Judge Mary A. McLaughlin of the Eastern District of Pennsylvania and Judge James B. Zagel of the Northern District of Illinois were appointed to seven year terms on the secret court by the Chief Justice to replace Judge James G. Carr and Judge Nathaniel M. Gorton, whose terms expired on May 18.
The Foreign Intelligence Surveillance Court is responsible for reviewing and approving government applications under the Foreign Intelligence Surveillance Act for domestic electronic surveillance and physical search of suspected foreign intelligence agents or terrorists.
But it does more than that. The Court also reinterprets the terms of the Act in an undisclosed fashion, producing in effect a body of “secret law,” a matter discussed at an April 30 hearing of the Senate Judiciary Committee.
“The FISC has in fact issued… legally significant decisions that remain classified and have not been released to the public,” observed Judge John D. Bates, a member of the FIS Court, when he denied (pdf) an ACLU motion for disclosure of portions of those decisions last December.
The appointment of new judges to the FIS Court assumes particular importance today because of a proposal pending in Congress that would refer existing lawsuits alleging illegal warrantless surveillance to the secret FIS Court in what would likely be a severely constrained adjudicative process. The proposal is being considered as an alternative to granting outright immunity to telephone companies that allegedly cooperated with the President’s surveillance program.

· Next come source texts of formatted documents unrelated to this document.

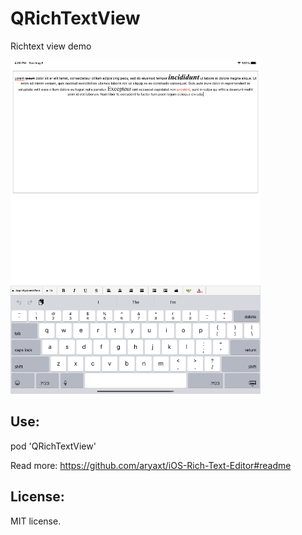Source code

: # QRichTextView
Richtext view demo

<img src="image/image.png" width="400">

## Use:

pod 'QRichTextView'

Read more:
https://github.com/aryaxt/iOS-Rich-Text-Editor#readme

## License: 
MIT license.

Judge Mary A. McLaughlin was appointed to the bench in 2000 by President Clinton. She was formerly an Assistant U.S. Attorney in the District of Columbia, and a special counsel to the Senate Judiciary Subcommittee on terrorism during the Ruby Ridge hearings in 1995.
Judge James B. Zagel was appointed in 1987 by President Reagan. Judge Zagel is “an intelligent, tough-minded jurist,” said the Chicago Council of Lawyers, a public interest association, in a 1991 evaluation. However, “some lawyers are concerned that he will bring a political agenda to bear in certain classes of cases.”
The new appointments were confirmed for Secrecy News today by Sheldon L. Snook of the administrative office at the D.C. District Court.
A new appointment to the Foreign Intelligence Surveillance Court of Review, an appeals court, has not yet been formally announced, he said. But the Providence Journal (RI) reported on April 14 that Judge Morris Sheppard Arnold of the 8th District had been named to the Review Court.
An updated roster of the membership of the Foreign Intelligence Surveillance Court is here.
“During calendar year 2007, the Government made 2,371 applications to the Foreign Intelligence Surveillance Court for authority to conduct electronic surveillance and physical search for foreign intelligence purposes,” the Justice Department told Congress in the latest annual report on FISA activity (pdf).